[Collected data]
┏━━
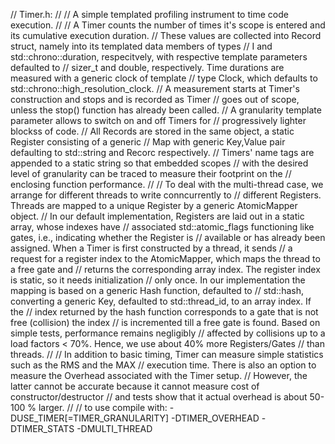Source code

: // Timer.h: 
//
// A simple templated profiling instrument to time code execution.
//
// A Timer counts the number of times it's scope is entered and its cumulative execution duration.
// These values are collected into Record struct, namely into its templated data members of types
// I and std::chrono::duration<R>, respecitvely, with respective template parameters defaulted to
// sizer_t and double, respectively. Time durations are measured with a generic clock of template
// type Clock, which defaults to std::chrono::high_resolution_clock.
// A measurement starts at Timer's construction and stops and is recorded as Timer
// goes out of scope, unless the stop() function has already been called.
// A granularity template parameter allows to switch on and off Timers for
// progressively lighter blockss of code.
// All Records are stored in the same object, a static Register consisting of a generic
// Map with generic Key,Value pair defaulting to std::string and Recorc respectively.
// Timers' name tags are appended to a static string so that embedded scopes
// with the desired level of granularity can be traced to measure their footprint on the
// enclosing function performance.
//
// To deal with the multi-thread case, we arrange for different threads to write conncurrently to
// different Registers. Threads are mapped to a unique Register by a generic AtomicMapper object.
// In our default implementation, Registers are laid out in a static array, whose indexes have 
// associated std::atomic_flags functioning like gates, i.e., indicating whether the Register is
// available or has already been assigned. When a Timer is first constructed by a thread, it sends
// a request for a register index to the AtomicMapper, which maps the thread to a free gate and
// returns the corresponding array index. The register index is static, so it needs initialization
// only once. In our implementation the mapping is based on a generic Hash function, defaulted to
// std::hash<Key>, converting a generic Key, defaulted to std::thread_id, to an array index. If the
// index returned by the hash function corresponds to a gate that is not free (collision) the index
// is incremented till a free gate is found. Based on simple tests, performance remains negligibly
// affected by collisions up to a load factors < 70%. Hence, we use about 40% more Registers/Gates
// than threads.
//
// In addition to basic timing, Timer can measure simple statistics such as the RMS and the MAX 
// execution time. There is also an option to measure the Overhead associated with the Timer setup.
// However, the latter cannot be accurate because it cannot measure cost of constructor/destructor
// and tests show that it actual overhead is about 50-100 % larger.
//
// to use compile with: -DUSE_TIMER[=TIMER_GRANULARITY] -DTIMER_OVERHEAD -DTIMER_STATS -DMULTI_THREAD

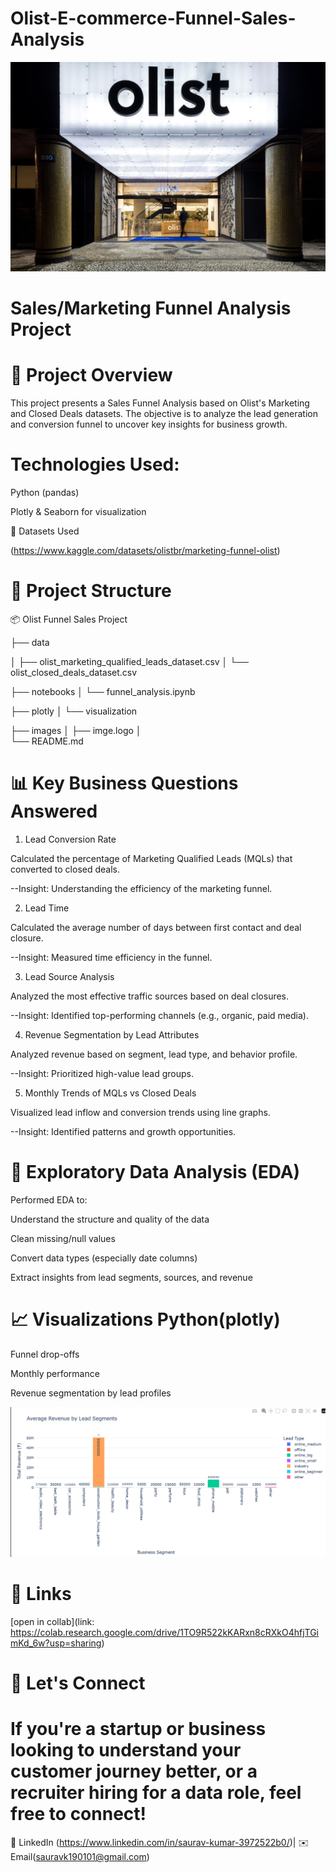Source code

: # Olist-E-commerce-Funnel-Sales-Analysis

![logo](https://github.com/saurav190101/Olist-E--commerce-Funnel-Sales-Analysis/blob/main/Olist-HQ-in-Brazil-1.webp)

# Sales/Marketing Funnel Analysis Project


# 🚀 Project Overview

This project presents a Sales Funnel Analysis based on Olist's Marketing and Closed Deals datasets. The objective is to analyze the lead generation and conversion funnel to uncover key insights for business   growth.

# Technologies Used:

Python (pandas)

Plotly & Seaborn for visualization

📁 Datasets Used

(https://www.kaggle.com/datasets/olistbr/marketing-funnel-olist)


# 📁 Project Structure

📦 Olist Funnel Sales Project

├── data

│   ├── olist_marketing_qualified_leads_dataset.csv
│   └── olist_closed_deals_dataset.csv

├── notebooks
│   └── funnel_analysis.ipynb

├── plotly
│   └── visualization

├── images
│   ├── imge.logo
│   
└── README.md


# 📊 Key Business Questions Answered

1. Lead Conversion Rate

Calculated the percentage of Marketing Qualified Leads (MQLs) that converted to closed deals.

--Insight: Understanding the efficiency of the marketing funnel.

2. Lead Time

Calculated the average number of days between first contact and deal closure.

--Insight: Measured time efficiency in the funnel.

3. Lead Source Analysis

Analyzed the most effective traffic sources based on deal closures.

--Insight: Identified top-performing channels (e.g., organic, paid media).

4. Revenue Segmentation by Lead Attributes

Analyzed revenue based on segment, lead type, and behavior profile.

--Insight: Prioritized high-value lead groups.

5. Monthly Trends of MQLs vs Closed Deals

Visualized lead inflow and conversion trends using line graphs.

--Insight: Identified patterns and growth opportunities.


# 🧪 Exploratory Data Analysis (EDA)

Performed EDA to:

Understand the structure and quality of the data

Clean missing/null values

Convert data types (especially date columns)

Extract insights from lead segments, sources, and revenue


# 📈 Visualizations Python(plotly)


Funnel drop-offs

Monthly performance

Revenue segmentation by lead profiles

![logo](https://github.com/saurav190101/Olist-E--commerce-Funnel-Sales-Analysis/blob/main/Screenshot%202025-04-24%20203823.png)

# 🔗 Links

[open in collab](link: https://colab.research.google.com/drive/1TO9R522kKARxn8cRXkO4hfjTGimKd_6w?usp=sharing)




# 🙌 Let's Connect

# If you're a startup or business looking to understand your customer journey better, or a recruiter hiring for a data role, feel free to connect!

📩 LinkedIn (https://www.linkedin.com/in/saurav-kumar-3972522b0/)| ✉️ Email(sauravk190101@gmail.com)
┗━━
What you are asked to do → Which lines above run from the one containing "Visualized lead inflow" to the one containing "Convert data types (especially date columns)"? Give them again exactly, both ends included.

Result of the exercise →
Visualized lead inflow and conversion trends using line graphs.

--Insight: Identified patterns and growth opportunities.


# 🧪 Exploratory Data Analysis (EDA)

Performed EDA to:

Understand the structure and quality of the data

Clean missing/null values

Convert data types (especially date columns)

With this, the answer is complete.